2026 Recipient – Benjamin Nielsen
For over a century, Katherine Mansfield’s writings have exported the waters of Wellington to an international readership. Deeply captivated by the coast now constituting the Taputeranga Marine Reserve, Mansfield wrote ‘I am at the sea—at Island Bay, in fact—lying flat on my face on the warm white sand. And before me the sea stretches.’ The waters of Island Bay were influential for Mansfield, helping to generate her stories.

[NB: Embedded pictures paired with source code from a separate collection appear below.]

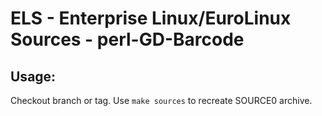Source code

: # ELS - Enterprise Linux/EuroLinux Sources - perl-GD-Barcode
 
## Usage:
  Checkout branch or tag. Use `make sources` to recreate  SOURCE0 archive.
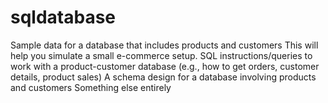 # sqldatabase
Sample data for a database that includes products and customers
This will help you simulate a small e-commerce setup.
SQL instructions/queries to work with a product-customer database (e.g., how to get orders, customer details, product sales)
A schema design for a database involving products and customers
Something else entirely
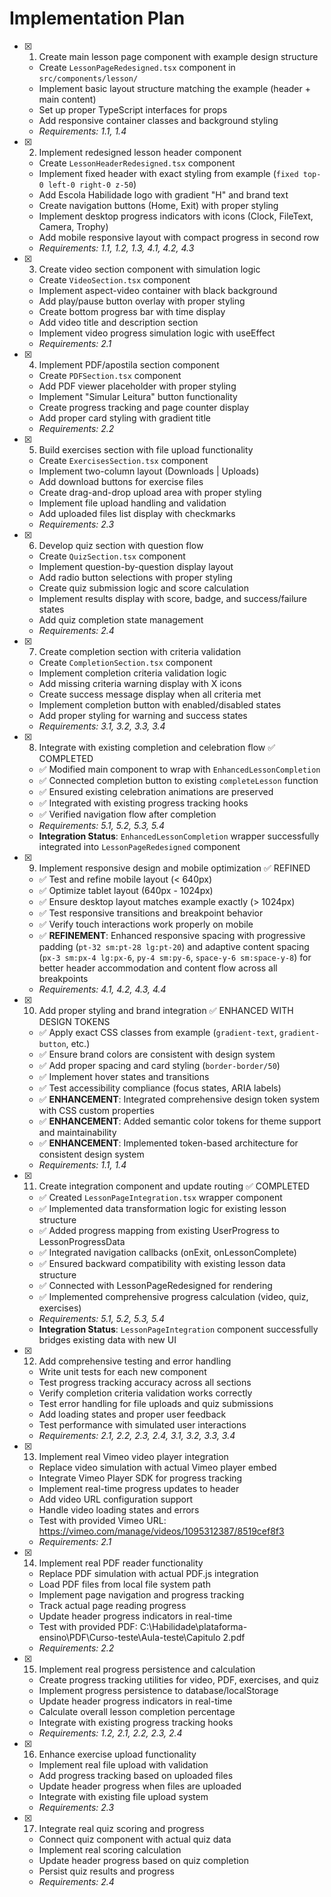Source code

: # Implementation Plan

- [x] 1. Create main lesson page component with example design structure






  - Create `LessonPageRedesigned.tsx` component in `src/components/lesson/`
  - Implement basic layout structure matching the example (header + main content)
  - Set up proper TypeScript interfaces for props
  - Add responsive container classes and background styling
  - _Requirements: 1.1, 1.4_

- [x] 2. Implement redesigned lesson header component






  - Create `LessonHeaderRedesigned.tsx` component
  - Implement fixed header with exact styling from example (`fixed top-0 left-0 right-0 z-50`)
  - Add Escola Habilidade logo with gradient "H" and brand text
  - Create navigation buttons (Home, Exit) with proper styling
  - Implement desktop progress indicators with icons (Clock, FileText, Camera, Trophy)
  - Add mobile responsive layout with compact progress in second row
  - _Requirements: 1.1, 1.2, 1.3, 4.1, 4.2, 4.3_

- [x] 3. Create video section component with simulation logic






  - Create `VideoSection.tsx` component
  - Implement aspect-video container with black background
  - Add play/pause button overlay with proper styling
  - Create bottom progress bar with time display
  - Add video title and description section
  - Implement video progress simulation logic with useEffect
  - _Requirements: 2.1_

- [x] 4. Implement PDF/apostila section component






  - Create `PDFSection.tsx` component  
  - Add PDF viewer placeholder with proper styling
  - Implement "Simular Leitura" button functionality
  - Create progress tracking and page counter display
  - Add proper card styling with gradient title
  - _Requirements: 2.2_

- [x] 5. Build exercises section with file upload functionality





  - Create `ExercisesSection.tsx` component
  - Implement two-column layout (Downloads | Uploads)
  - Add download buttons for exercise files
  - Create drag-and-drop upload area with proper styling
  - Implement file upload handling and validation
  - Add uploaded files list display with checkmarks
  - _Requirements: 2.3_

- [x] 6. Develop quiz section with question flow








  - Create `QuizSection.tsx` component
  - Implement question-by-question display layout
  - Add radio button selections with proper styling
  - Create quiz submission logic and score calculation
  - Implement results display with score, badge, and success/failure states
  - Add quiz completion state management
  - _Requirements: 2.4_

- [x] 7. Create completion section with criteria validation








  - Create `CompletionSection.tsx` component
  - Implement completion criteria validation logic
  - Add missing criteria warning display with X icons
  - Create success message display when all criteria met
  - Implement completion button with enabled/disabled states
  - Add proper styling for warning and success states
  - _Requirements: 3.1, 3.2, 3.3, 3.4_

- [x] 8. Integrate with existing completion and celebration flow ✅ COMPLETED
  - ✅ Modified main component to wrap with `EnhancedLessonCompletion`
  - ✅ Connected completion button to existing `completeLesson` function
  - ✅ Ensured existing celebration animations are preserved
  - ✅ Integrated with existing progress tracking hooks
  - ✅ Verified navigation flow after completion
  - _Requirements: 5.1, 5.2, 5.3, 5.4_
  - **Integration Status**: `EnhancedLessonCompletion` wrapper successfully integrated into `LessonPageRedesigned` component

- [x] 9. Implement responsive design and mobile optimization ✅ REFINED
  - ✅ Test and refine mobile layout (< 640px)
  - ✅ Optimize tablet layout (640px - 1024px)  
  - ✅ Ensure desktop layout matches example exactly (> 1024px)
  - ✅ Test responsive transitions and breakpoint behavior
  - ✅ Verify touch interactions work properly on mobile
  - ✅ **REFINEMENT**: Enhanced responsive spacing with progressive padding (`pt-32 sm:pt-28 lg:pt-20`) and adaptive content spacing (`px-3 sm:px-4 lg:px-6`, `py-4 sm:py-6`, `space-y-6 sm:space-y-8`) for better header accommodation and content flow across all breakpoints
  - _Requirements: 4.1, 4.2, 4.3, 4.4_

- [x] 10. Add proper styling and brand integration ✅ ENHANCED WITH DESIGN TOKENS
  - ✅ Apply exact CSS classes from example (`gradient-text`, `gradient-button`, etc.)
  - ✅ Ensure brand colors are consistent with design system
  - ✅ Add proper spacing and card styling (`border-border/50`)
  - ✅ Implement hover states and transitions
  - ✅ Test accessibility compliance (focus states, ARIA labels)
  - ✅ **ENHANCEMENT**: Integrated comprehensive design token system with CSS custom properties
  - ✅ **ENHANCEMENT**: Added semantic color tokens for theme support and maintainability
  - ✅ **ENHANCEMENT**: Implemented token-based architecture for consistent design system
  - _Requirements: 1.1, 1.4_

- [x] 11. Create integration component and update routing ✅ COMPLETED
  - ✅ Created `LessonPageIntegration.tsx` wrapper component
  - ✅ Implemented data transformation logic for existing lesson structure
  - ✅ Added progress mapping from existing UserProgress to LessonProgressData
  - ✅ Integrated navigation callbacks (onExit, onLessonComplete)
  - ✅ Ensured backward compatibility with existing lesson data structure
  - ✅ Connected with LessonPageRedesigned for rendering
  - ✅ Implemented comprehensive progress calculation (video, quiz, exercises)
  - _Requirements: 5.1, 5.2, 5.3, 5.4_
  - **Integration Status**: `LessonPageIntegration` component successfully bridges existing data with new UI

- [x] 12. Add comprehensive testing and error handling



  - Write unit tests for each new component
  - Test progress tracking accuracy across all sections
  - Verify completion criteria validation works correctly
  - Test error handling for file uploads and quiz submissions
  - Add loading states and proper user feedback
  - Test performance with simulated user interactions
  - _Requirements: 2.1, 2.2, 2.3, 2.4, 3.1, 3.2, 3.3, 3.4_

- [x] 13. Implement real Vimeo video player integration
  - Replace video simulation with actual Vimeo player embed
  - Integrate Vimeo Player SDK for progress tracking
  - Implement real-time progress updates to header
  - Add video URL configuration support
  - Handle video loading states and errors
  - Test with provided Vimeo URL: https://vimeo.com/manage/videos/1095312387/8519cef8f3
  - _Requirements: 2.1_

- [x] 14. Implement real PDF reader functionality
  - Replace PDF simulation with actual PDF.js integration
  - Load PDF files from local file system path
  - Implement page navigation and progress tracking
  - Track actual page reading progress
  - Update header progress indicators in real-time
  - Test with provided PDF: C:\Habilidade\plataforma-ensino\PDF\Curso-teste\Aula-teste\Capitulo 2.pdf
  - _Requirements: 2.2_

- [x] 15. Implement real progress persistence and calculation
  - Create progress tracking utilities for video, PDF, exercises, and quiz
  - Implement progress persistence to database/localStorage
  - Update header progress indicators in real-time
  - Calculate overall lesson completion percentage
  - Integrate with existing progress tracking hooks
  - _Requirements: 1.2, 2.1, 2.2, 2.3, 2.4_

- [x] 16. Enhance exercise upload functionality
  - Implement real file upload with validation
  - Add progress tracking based on uploaded files
  - Update header progress when files are uploaded
  - Integrate with existing file upload system
  - _Requirements: 2.3_

- [x] 17. Integrate real quiz scoring and progress
  - Connect quiz component with actual quiz data
  - Implement real scoring calculation
  - Update header progress based on quiz completion
  - Persist quiz results and progress
  - _Requirements: 2.4_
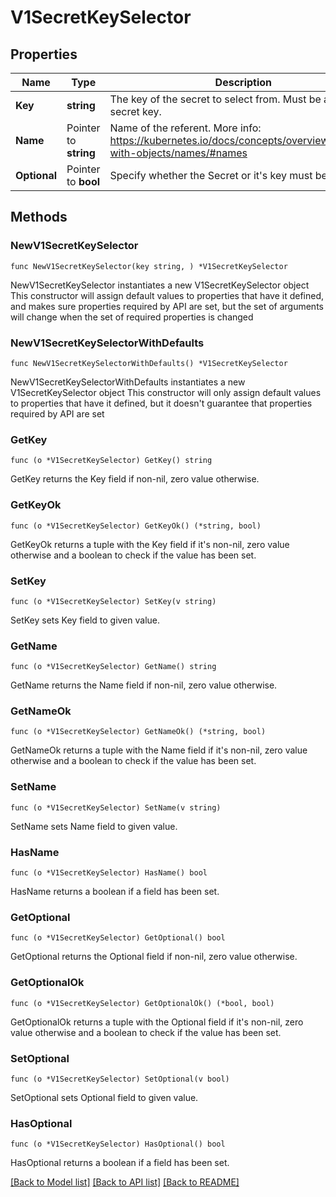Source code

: # V1SecretKeySelector

## Properties

Name | Type | Description | Notes
------------ | ------------- | ------------- | -------------
**Key** | **string** | The key of the secret to select from.  Must be a valid secret key. | 
**Name** | Pointer to **string** | Name of the referent. More info: https://kubernetes.io/docs/concepts/overview/working-with-objects/names/#names | [optional] 
**Optional** | Pointer to **bool** | Specify whether the Secret or it&#39;s key must be defined | [optional] 

## Methods

### NewV1SecretKeySelector

`func NewV1SecretKeySelector(key string, ) *V1SecretKeySelector`

NewV1SecretKeySelector instantiates a new V1SecretKeySelector object
This constructor will assign default values to properties that have it defined,
and makes sure properties required by API are set, but the set of arguments
will change when the set of required properties is changed

### NewV1SecretKeySelectorWithDefaults

`func NewV1SecretKeySelectorWithDefaults() *V1SecretKeySelector`

NewV1SecretKeySelectorWithDefaults instantiates a new V1SecretKeySelector object
This constructor will only assign default values to properties that have it defined,
but it doesn't guarantee that properties required by API are set

### GetKey

`func (o *V1SecretKeySelector) GetKey() string`

GetKey returns the Key field if non-nil, zero value otherwise.

### GetKeyOk

`func (o *V1SecretKeySelector) GetKeyOk() (*string, bool)`

GetKeyOk returns a tuple with the Key field if it's non-nil, zero value otherwise
and a boolean to check if the value has been set.

### SetKey

`func (o *V1SecretKeySelector) SetKey(v string)`

SetKey sets Key field to given value.


### GetName

`func (o *V1SecretKeySelector) GetName() string`

GetName returns the Name field if non-nil, zero value otherwise.

### GetNameOk

`func (o *V1SecretKeySelector) GetNameOk() (*string, bool)`

GetNameOk returns a tuple with the Name field if it's non-nil, zero value otherwise
and a boolean to check if the value has been set.

### SetName

`func (o *V1SecretKeySelector) SetName(v string)`

SetName sets Name field to given value.

### HasName

`func (o *V1SecretKeySelector) HasName() bool`

HasName returns a boolean if a field has been set.

### GetOptional

`func (o *V1SecretKeySelector) GetOptional() bool`

GetOptional returns the Optional field if non-nil, zero value otherwise.

### GetOptionalOk

`func (o *V1SecretKeySelector) GetOptionalOk() (*bool, bool)`

GetOptionalOk returns a tuple with the Optional field if it's non-nil, zero value otherwise
and a boolean to check if the value has been set.

### SetOptional

`func (o *V1SecretKeySelector) SetOptional(v bool)`

SetOptional sets Optional field to given value.

### HasOptional

`func (o *V1SecretKeySelector) HasOptional() bool`

HasOptional returns a boolean if a field has been set.


[[Back to Model list]](../README.md#documentation-for-models) [[Back to API list]](../README.md#documentation-for-api-endpoints) [[Back to README]](../README.md)


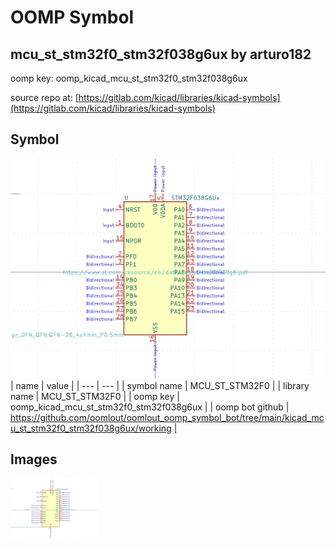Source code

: # OOMP Symbol  
## mcu_st_stm32f0_stm32f038g6ux  by arturo182  
  
oomp key: oomp_kicad_mcu_st_stm32f0_stm32f038g6ux  
  
source repo at: [https://gitlab.com/kicad/libraries/kicad-symbols](https://gitlab.com/kicad/libraries/kicad-symbols)  
## Symbol  
  
[![working.png](working_600.png)](working.png)  
| name | value | 
| --- | --- | 
| symbol name | MCU_ST_STM32F0 | 
| library name | MCU_ST_STM32F0 | 
| oomp key | oomp_kicad_mcu_st_stm32f0_stm32f038g6ux | 
| oomp bot github | https://github.com/oomlout/oomlout_oomp_symbol_bot/tree/main/kicad_mcu_st_stm32f0_stm32f038g6ux/working | 
## Images  
  
[![working.png](working_140.png)](working.png)  
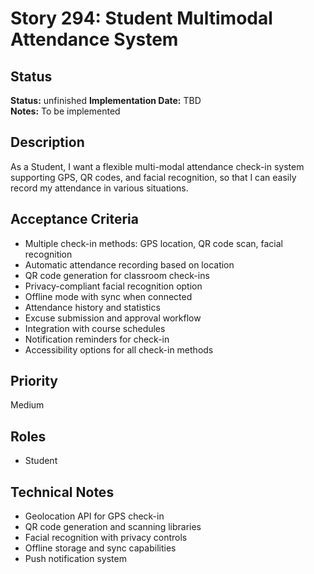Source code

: # Story 294: Student Multimodal Attendance System

## Status
**Status:** unfinished
**Implementation Date:** TBD  
**Notes:** To be implemented

## Description
As a Student, I want a flexible multi-modal attendance check-in system supporting GPS, QR codes, and facial recognition, so that I can easily record my attendance in various situations.

## Acceptance Criteria
- Multiple check-in methods: GPS location, QR code scan, facial recognition
- Automatic attendance recording based on location
- QR code generation for classroom check-ins
- Privacy-compliant facial recognition option
- Offline mode with sync when connected
- Attendance history and statistics
- Excuse submission and approval workflow
- Integration with course schedules
- Notification reminders for check-in
- Accessibility options for all check-in methods

## Priority
Medium

## Roles
- Student

## Technical Notes
- Geolocation API for GPS check-in
- QR code generation and scanning libraries
- Facial recognition with privacy controls
- Offline storage and sync capabilities
- Push notification system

Focusing on literary representations of water, my PhD research investigates the ways bodies of water both affect authors and appear in their texts—particularly highlighting the centrality of Wellington’s coastal waters to Mansfield’s uniquely fluid narrative structure. I’m also researching Mansfield’s watery writing in relation to the works of the American poet Elizabeth Bishop and the British novelist Virginia Woolf. As I write on the ways watery places affected these writers, I find frequenting those same places myself invaluable. I studied Bishop during my undergraduate degree in the United States, Woolf during my master’s degree in the United Kingdom, and am now studying Mansfield here in Wellington.
I’m also interested in unifying the voices of scientific and artistic communities to combat our planet’s worsening and catastrophic marine damage. Improving public narratives about the waterbodies that surround us—and our profound interconnectedness with them—will become more and more crucial, as people value what they can understand and relate to.